Removing Robert E. Lee from our history does not eradicate racism

Erasing him from the name of Washington & Lee University would not have put a dent in the racism that still ripples through the Old Dominion or the nation
The statue of Robert E. Lee in Richmond: Site of protests and protesters.

Washington and Lee University’s name won’t change, despite pressure from some faculty and alumni. The school’s board of trustees this week voted 22-6 to keep the name of Confederate general Robert E. Lee, also a former president of what was then named “Washington College,” in the name.

Lee Chapel will get a new name, along with the removal of the Lee family crypt and a sculpture of the general. From now on, it will be simply University Chapel. The school’s Founders Day is history.

In a public memo, the board said it regrets “past veneration of the Confederacy and its role in perpetuation perpetuating ‘The Lost Cause’ myth that sustained racism” and “that the university itself owned human beings and benefited from their forced labor and sale.”

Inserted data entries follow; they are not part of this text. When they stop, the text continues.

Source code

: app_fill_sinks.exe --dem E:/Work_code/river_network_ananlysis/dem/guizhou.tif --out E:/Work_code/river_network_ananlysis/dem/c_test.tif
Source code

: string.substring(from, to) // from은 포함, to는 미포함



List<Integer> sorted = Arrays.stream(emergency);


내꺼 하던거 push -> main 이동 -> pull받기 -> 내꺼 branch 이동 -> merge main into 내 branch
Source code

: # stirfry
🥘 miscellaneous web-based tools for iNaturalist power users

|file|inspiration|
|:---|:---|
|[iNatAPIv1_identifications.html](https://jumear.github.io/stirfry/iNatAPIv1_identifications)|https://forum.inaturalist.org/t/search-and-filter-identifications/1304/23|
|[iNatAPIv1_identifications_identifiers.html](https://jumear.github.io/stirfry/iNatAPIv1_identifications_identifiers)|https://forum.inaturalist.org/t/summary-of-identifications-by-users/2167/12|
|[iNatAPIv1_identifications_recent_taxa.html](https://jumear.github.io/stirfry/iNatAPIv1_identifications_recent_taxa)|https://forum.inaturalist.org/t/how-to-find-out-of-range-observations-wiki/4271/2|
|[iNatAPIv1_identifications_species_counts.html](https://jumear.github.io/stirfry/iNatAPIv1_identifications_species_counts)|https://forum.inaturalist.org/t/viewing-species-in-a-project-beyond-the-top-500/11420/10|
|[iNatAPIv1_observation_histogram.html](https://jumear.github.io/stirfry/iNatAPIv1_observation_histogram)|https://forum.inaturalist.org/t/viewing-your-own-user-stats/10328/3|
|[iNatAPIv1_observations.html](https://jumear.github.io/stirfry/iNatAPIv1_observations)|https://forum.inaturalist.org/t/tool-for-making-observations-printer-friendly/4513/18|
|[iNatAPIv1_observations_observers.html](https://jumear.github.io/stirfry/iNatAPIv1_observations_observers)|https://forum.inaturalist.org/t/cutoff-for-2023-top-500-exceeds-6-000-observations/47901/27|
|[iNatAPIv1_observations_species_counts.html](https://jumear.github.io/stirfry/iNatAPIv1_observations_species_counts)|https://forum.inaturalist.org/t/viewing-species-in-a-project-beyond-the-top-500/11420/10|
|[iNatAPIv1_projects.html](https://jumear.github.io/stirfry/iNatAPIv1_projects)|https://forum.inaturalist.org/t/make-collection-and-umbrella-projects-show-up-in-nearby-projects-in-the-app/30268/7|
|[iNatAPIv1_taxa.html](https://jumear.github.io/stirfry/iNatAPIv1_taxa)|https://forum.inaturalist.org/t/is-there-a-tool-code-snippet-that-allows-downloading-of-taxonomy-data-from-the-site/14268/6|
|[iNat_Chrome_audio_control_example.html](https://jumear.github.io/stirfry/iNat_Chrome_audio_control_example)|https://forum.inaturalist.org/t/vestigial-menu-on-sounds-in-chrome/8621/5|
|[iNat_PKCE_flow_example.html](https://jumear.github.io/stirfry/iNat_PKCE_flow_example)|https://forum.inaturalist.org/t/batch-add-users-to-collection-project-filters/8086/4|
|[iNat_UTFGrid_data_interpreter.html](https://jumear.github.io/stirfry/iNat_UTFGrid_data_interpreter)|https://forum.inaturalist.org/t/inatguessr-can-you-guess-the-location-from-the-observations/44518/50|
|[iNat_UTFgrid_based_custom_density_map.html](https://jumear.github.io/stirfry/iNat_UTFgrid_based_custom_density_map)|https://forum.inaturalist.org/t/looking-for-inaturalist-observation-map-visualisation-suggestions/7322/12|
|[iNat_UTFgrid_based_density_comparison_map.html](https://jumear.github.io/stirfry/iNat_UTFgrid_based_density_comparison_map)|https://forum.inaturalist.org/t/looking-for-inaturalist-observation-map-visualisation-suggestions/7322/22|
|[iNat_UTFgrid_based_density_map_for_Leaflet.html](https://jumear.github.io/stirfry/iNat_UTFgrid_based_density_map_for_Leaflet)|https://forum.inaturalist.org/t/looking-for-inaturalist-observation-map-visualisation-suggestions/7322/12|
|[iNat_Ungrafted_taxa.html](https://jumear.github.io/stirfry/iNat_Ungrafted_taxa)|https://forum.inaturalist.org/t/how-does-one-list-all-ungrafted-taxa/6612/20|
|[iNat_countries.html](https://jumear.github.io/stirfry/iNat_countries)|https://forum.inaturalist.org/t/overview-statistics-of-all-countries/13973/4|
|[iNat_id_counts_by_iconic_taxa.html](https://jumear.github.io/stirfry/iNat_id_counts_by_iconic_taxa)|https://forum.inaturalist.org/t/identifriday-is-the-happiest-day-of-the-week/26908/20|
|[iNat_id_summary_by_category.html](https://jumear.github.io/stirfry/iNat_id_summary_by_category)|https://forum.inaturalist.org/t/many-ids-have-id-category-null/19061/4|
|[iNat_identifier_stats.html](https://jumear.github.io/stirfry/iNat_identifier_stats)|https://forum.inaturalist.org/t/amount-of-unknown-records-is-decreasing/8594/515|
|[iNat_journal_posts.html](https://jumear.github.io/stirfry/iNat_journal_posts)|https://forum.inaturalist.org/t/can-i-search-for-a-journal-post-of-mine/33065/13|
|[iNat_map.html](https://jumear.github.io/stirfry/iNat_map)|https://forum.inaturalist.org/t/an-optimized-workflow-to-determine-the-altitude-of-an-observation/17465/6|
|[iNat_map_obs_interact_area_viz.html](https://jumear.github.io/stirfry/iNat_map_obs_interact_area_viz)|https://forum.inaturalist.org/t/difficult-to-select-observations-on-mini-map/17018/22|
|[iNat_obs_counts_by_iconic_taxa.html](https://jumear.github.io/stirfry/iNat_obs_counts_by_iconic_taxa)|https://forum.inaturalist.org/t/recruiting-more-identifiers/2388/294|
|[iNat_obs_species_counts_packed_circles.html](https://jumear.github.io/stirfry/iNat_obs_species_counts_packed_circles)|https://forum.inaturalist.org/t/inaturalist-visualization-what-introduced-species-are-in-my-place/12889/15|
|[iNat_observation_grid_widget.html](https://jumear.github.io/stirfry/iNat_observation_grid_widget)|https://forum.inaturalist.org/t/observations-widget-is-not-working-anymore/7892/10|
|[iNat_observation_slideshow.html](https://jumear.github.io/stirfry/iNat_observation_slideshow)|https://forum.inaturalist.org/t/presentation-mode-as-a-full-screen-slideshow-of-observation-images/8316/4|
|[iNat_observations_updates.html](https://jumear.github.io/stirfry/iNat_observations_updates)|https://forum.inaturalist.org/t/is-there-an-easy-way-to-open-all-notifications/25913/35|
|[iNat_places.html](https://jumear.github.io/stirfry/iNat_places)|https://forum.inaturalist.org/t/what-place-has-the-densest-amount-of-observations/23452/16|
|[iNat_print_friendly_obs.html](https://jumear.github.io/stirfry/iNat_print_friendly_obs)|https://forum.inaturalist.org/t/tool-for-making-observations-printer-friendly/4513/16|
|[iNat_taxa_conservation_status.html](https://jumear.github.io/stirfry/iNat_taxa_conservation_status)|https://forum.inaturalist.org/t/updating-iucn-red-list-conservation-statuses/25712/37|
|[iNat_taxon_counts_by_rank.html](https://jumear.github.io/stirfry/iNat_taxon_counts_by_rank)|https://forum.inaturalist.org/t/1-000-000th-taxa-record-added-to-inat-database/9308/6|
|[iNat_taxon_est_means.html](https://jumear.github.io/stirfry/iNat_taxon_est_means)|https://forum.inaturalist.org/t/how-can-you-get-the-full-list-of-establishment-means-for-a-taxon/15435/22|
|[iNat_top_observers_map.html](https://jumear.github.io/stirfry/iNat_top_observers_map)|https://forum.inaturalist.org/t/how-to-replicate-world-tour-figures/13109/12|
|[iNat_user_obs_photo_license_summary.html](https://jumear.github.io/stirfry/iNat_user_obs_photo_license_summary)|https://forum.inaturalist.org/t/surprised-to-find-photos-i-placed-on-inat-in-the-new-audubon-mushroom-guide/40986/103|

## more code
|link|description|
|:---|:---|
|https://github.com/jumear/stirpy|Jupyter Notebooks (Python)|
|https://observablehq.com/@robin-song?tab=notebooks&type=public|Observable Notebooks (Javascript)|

“That sounds like an apology that was too long coming,” writes columnist Jennifer Rubin. “It is also a blueprint for substantive changes the school promises to make, including raising $160 million to fund the education of students regardless of financial circumstances. That means that a school that has generally served a well-to-do White population is investing in a more diverse student body.”

She adds:

That said, the school was under tremendous pressure from a collection of donors that essentially threatened to close their checkbooks if the name was changed. Opposing the name change doesn’t make anyone a racist. It does underscore the value of tradition and history. As an alumni parent, I was agnostic; as a journalist, I could understand both sides.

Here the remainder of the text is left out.